__ASSIGNMENT__:
Reproduce every entry exactly.

(THE RECORDS)

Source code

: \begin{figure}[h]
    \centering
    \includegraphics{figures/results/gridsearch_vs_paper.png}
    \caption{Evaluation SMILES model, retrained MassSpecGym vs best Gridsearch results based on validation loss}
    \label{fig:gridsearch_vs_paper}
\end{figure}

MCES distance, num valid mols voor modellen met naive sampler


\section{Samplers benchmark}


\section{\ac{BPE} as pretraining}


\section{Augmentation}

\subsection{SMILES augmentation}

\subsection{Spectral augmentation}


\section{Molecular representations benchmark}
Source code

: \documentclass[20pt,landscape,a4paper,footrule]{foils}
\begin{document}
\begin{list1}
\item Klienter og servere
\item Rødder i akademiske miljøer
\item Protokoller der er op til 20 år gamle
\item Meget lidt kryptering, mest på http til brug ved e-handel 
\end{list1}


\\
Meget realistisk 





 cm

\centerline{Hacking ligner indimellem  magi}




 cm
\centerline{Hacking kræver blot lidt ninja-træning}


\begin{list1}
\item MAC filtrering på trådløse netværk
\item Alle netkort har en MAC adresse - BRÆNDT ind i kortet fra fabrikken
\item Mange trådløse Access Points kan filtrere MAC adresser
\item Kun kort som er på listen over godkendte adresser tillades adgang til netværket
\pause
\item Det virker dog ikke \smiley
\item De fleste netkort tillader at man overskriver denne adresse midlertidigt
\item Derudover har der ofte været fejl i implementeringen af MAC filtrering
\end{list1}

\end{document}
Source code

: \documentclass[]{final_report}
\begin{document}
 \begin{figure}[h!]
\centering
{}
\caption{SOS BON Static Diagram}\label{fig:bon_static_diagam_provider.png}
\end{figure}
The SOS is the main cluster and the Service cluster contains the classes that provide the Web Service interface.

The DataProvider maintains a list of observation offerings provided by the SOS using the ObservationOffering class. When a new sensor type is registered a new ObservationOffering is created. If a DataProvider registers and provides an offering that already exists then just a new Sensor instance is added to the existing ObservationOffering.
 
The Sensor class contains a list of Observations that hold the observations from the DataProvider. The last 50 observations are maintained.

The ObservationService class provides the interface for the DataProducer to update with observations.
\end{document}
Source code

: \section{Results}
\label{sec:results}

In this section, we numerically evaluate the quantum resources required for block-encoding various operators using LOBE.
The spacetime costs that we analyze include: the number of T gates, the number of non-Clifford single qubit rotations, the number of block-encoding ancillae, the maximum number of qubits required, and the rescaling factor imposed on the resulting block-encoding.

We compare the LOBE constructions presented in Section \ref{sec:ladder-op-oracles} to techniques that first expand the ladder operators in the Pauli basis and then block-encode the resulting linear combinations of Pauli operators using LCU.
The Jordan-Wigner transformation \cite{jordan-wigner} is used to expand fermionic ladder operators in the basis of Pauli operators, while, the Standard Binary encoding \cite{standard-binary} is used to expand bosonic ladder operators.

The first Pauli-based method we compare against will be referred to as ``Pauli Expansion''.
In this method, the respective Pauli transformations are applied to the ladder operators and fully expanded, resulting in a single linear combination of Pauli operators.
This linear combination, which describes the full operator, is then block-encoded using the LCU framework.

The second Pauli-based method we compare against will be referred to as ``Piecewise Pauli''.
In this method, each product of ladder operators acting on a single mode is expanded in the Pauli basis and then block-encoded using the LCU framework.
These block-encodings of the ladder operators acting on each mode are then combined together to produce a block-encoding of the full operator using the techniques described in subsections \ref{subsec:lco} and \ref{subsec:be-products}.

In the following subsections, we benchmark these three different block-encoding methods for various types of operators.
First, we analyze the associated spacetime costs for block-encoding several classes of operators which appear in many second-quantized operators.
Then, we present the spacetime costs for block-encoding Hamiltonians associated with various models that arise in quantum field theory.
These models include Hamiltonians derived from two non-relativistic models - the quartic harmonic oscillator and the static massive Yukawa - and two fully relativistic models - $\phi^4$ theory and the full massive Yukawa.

(End THE RECORDS)

__SOLVED EXERCISE__:
Source code

: \begin{figure}[h]
    \centering
    \includegraphics{figures/results/gridsearch_vs_paper.png}
    \caption{Evaluation SMILES model, retrained MassSpecGym vs best Gridsearch results based on validation loss}
    \label{fig:gridsearch_vs_paper}
\end{figure}

MCES distance, num valid mols voor modellen met naive sampler


\section{Samplers benchmark}


\section{\ac{BPE} as pretraining}


\section{Augmentation}

\subsection{SMILES augmentation}

\subsection{Spectral augmentation}


\section{Molecular representations benchmark}
Source code

: \documentclass[20pt,landscape,a4paper,footrule]{foils}
\begin{document}
\begin{list1}
\item Klienter og servere
\item Rødder i akademiske miljøer
\item Protokoller der er op til 20 år gamle
\item Meget lidt kryptering, mest på http til brug ved e-handel 
\end{list1}


\\
Meget realistisk 





 cm

\centerline{Hacking ligner indimellem  magi}




 cm
\centerline{Hacking kræver blot lidt ninja-træning}


\begin{list1}
\item MAC filtrering på trådløse netværk
\item Alle netkort har en MAC adresse - BRÆNDT ind i kortet fra fabrikken
\item Mange trådløse Access Points kan filtrere MAC adresser
\item Kun kort som er på listen over godkendte adresser tillades adgang til netværket
\pause
\item Det virker dog ikke \smiley
\item De fleste netkort tillader at man overskriver denne adresse midlertidigt
\item Derudover har der ofte været fejl i implementeringen af MAC filtrering
\end{list1}

\end{document}
Source code

: \documentclass[]{final_report}
\begin{document}
 \begin{figure}[h!]
\centering
{}
\caption{SOS BON Static Diagram}\label{fig:bon_static_diagam_provider.png}
\end{figure}
The SOS is the main cluster and the Service cluster contains the classes that provide the Web Service interface.

The DataProvider maintains a list of observation offerings provided by the SOS using the ObservationOffering class. When a new sensor type is registered a new ObservationOffering is created. If a DataProvider registers and provides an offering that already exists then just a new Sensor instance is added to the existing ObservationOffering.
 
The Sensor class contains a list of Observations that hold the observations from the DataProvider. The last 50 observations are maintained.

The ObservationService class provides the interface for the DataProducer to update with observations.
\end{document}
Source code

: \section{Results}
\label{sec:results}

In this section, we numerically evaluate the quantum resources required for block-encoding various operators using LOBE.
The spacetime costs that we analyze include: the number of T gates, the number of non-Clifford single qubit rotations, the number of block-encoding ancillae, the maximum number of qubits required, and the rescaling factor imposed on the resulting block-encoding.

We compare the LOBE constructions presented in Section \ref{sec:ladder-op-oracles} to techniques that first expand the ladder operators in the Pauli basis and then block-encode the resulting linear combinations of Pauli operators using LCU.
The Jordan-Wigner transformation \cite{jordan-wigner} is used to expand fermionic ladder operators in the basis of Pauli operators, while, the Standard Binary encoding \cite{standard-binary} is used to expand bosonic ladder operators.

The first Pauli-based method we compare against will be referred to as ``Pauli Expansion''.
In this method, the respective Pauli transformations are applied to the ladder operators and fully expanded, resulting in a single linear combination of Pauli operators.
This linear combination, which describes the full operator, is then block-encoded using the LCU framework.

The second Pauli-based method we compare against will be referred to as ``Piecewise Pauli''.
In this method, each product of ladder operators acting on a single mode is expanded in the Pauli basis and then block-encoded using the LCU framework.
These block-encodings of the ladder operators acting on each mode are then combined together to produce a block-encoding of the full operator using the techniques described in subsections \ref{subsec:lco} and \ref{subsec:be-products}.

In the following subsections, we benchmark these three different block-encoding methods for various types of operators.
First, we analyze the associated spacetime costs for block-encoding several classes of operators which appear in many second-quantized operators.
Then, we present the spacetime costs for block-encoding Hamiltonians associated with various models that arise in quantum field theory.
These models include Hamiltonians derived from two non-relativistic models - the quartic harmonic oscillator and the static massive Yukawa - and two fully relativistic models - $\phi^4$ theory and the full massive Yukawa.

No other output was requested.